I will give the ed reform movement some of the blame. The continued framing of education as a commodity and parents as the only customers in a scarcity market can only lead to people scrambling after what they believe is a limited resource in a zero-sum game-- and in any such scrambling, the wealthy will probably win.

But ed reform didn't create segregation. Didn't improve the situation, but didn't create it.

The problems of segregation are not simply that we get apartheid, with people growing up in their own isolated cultural silos. The problem-- perhaps even the bigger problem-- is that, as in Pinellas County, segregating the students is a tool for segregating resources. If I don't want my tax dollars to go to educate Those Peoples' Children, then collecting all of Those Peoples' Children in one school makes that denial of resources much easier to pull off.

I don't have a solution for fixing the real problem here, which is racism, prejudice, bias. You can set up any kind of school system you like, and as long as many white folks are inclined to keep their kids away from Those Peoples' Children, you'll get segregated schools. Collect enough people who want segregation, and, as in this NYC school, you get it.

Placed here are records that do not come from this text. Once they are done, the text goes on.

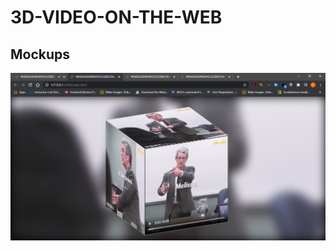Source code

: # 3D-VIDEO-ON-THE-WEB

## Mockups
<p align-items= "center">
   <img src = "./mockups/mockup.png">
 </p>
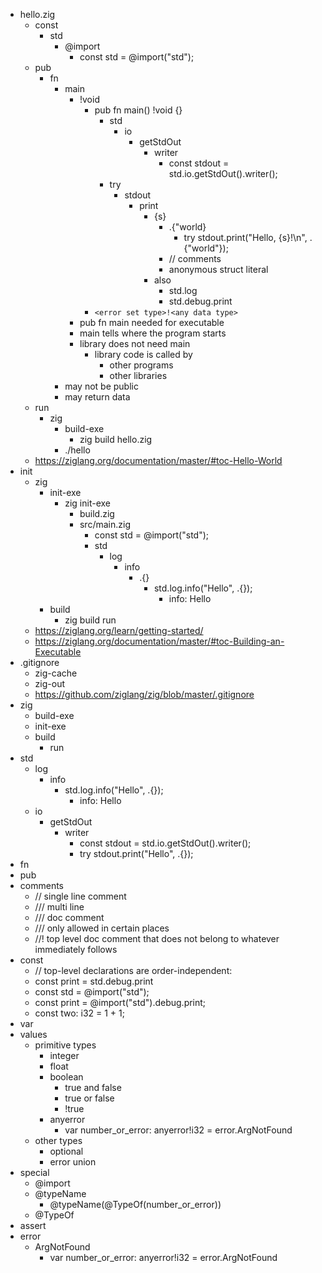 - hello.zig
  - const
    - std
      - @import
        - const std = @import("std");
  - pub
    - fn
      - main
        - !void
          - pub fn main() !void {}
            - std
              - io
                - getStdOut
                  - writer
                    - const stdout = std.io.getStdOut().writer();
            - try
              - stdout
                - print
                  - {s}
                    - .{"world}
                      - try stdout.print("Hello, {s}!\n", .{"world"});
                    - // comments
                    - anonymous struct literal
                  - also
                    - std.log
                    - std.debug.print
          - `<error set type>!<any data type>`
        - pub fn main needed for executable
        - main tells where the program starts
        - library does not need main
          - library code is called by
            - other programs
            - other libraries
      - may not be public
      - may return data
  - run
    - zig
      - build-exe
        - zig build hello.zig
      - ./hello
  - https://ziglang.org/documentation/master/#toc-Hello-World
- init
  - zig
    - init-exe
      - zig init-exe
        - build.zig
        - src/main.zig
          - const std = @import("std");
          - std
            - log
              - info
                - .{}
                  - std.log.info("Hello", .{});
                    - info: Hello
    - build
      - zig build run
  - https://ziglang.org/learn/getting-started/
  - https://ziglang.org/documentation/master/#toc-Building-an-Executable
- .gitignore
  - zig-cache
  - zig-out
  - https://github.com/ziglang/zig/blob/master/.gitignore
- zig
  - build-exe
  - init-exe
  - build
    - run
- std
  - log
    - info
      - std.log.info("Hello", .{});
        - info: Hello
  - io
    - getStdOut
      - writer
        - const stdout = std.io.getStdOut().writer();
        - try stdout.print("Hello", .{});
- fn
- pub
- comments
  - // single line comment
  - /// multi line
  - /// doc comment
  - /// only allowed in certain places
  - //! top level doc comment that does not belong to whatever immediately follows
- const
  - // top-level declarations are order-independent:
  - const print = std.debug.print
  - const std = @import("std");
  - const print = @import("std").debug.print;
  - const two: i32 = 1 + 1;
- var
- values
  - primitive types
    - integer
    - float
    - boolean
      - true and false
      - true or false
      - !true
    - anyerror
      - var number_or_error: anyerror!i32 = error.ArgNotFound
  - other types
    - optional
    - error union
- special
  - @import
  - @typeName
    - @typeName(@TypeOf(number_or_error))
  - @TypeOf
- assert
- error
  - ArgNotFound
    - var number_or_error: anyerror!i32 = error.ArgNotFound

At a minimum, our priority should be the resources. Segregate or don't segregate, but as a state, put an end to districts that can afford wildly different amounts of per-pupil spending. Wealthy families will always find a way to get their children something extra, but we should be making sure that every school district has enough. No, having the money follow the child does not accomplish this, any more than Daylight Savings Time creates more hours of sunlight in the day.

US education has a racism problem because the US has a racism problem. Thirty years ago you might have convinced me that a school choice system that allowed families to ignore school district boundaries might be a help. But we've tried it, and we now know that it makes things worse rather than better. It exacerbates segregation as well as leaving those students who are still in public schools with even fewer resources. We need a new answer. School choice isn't it.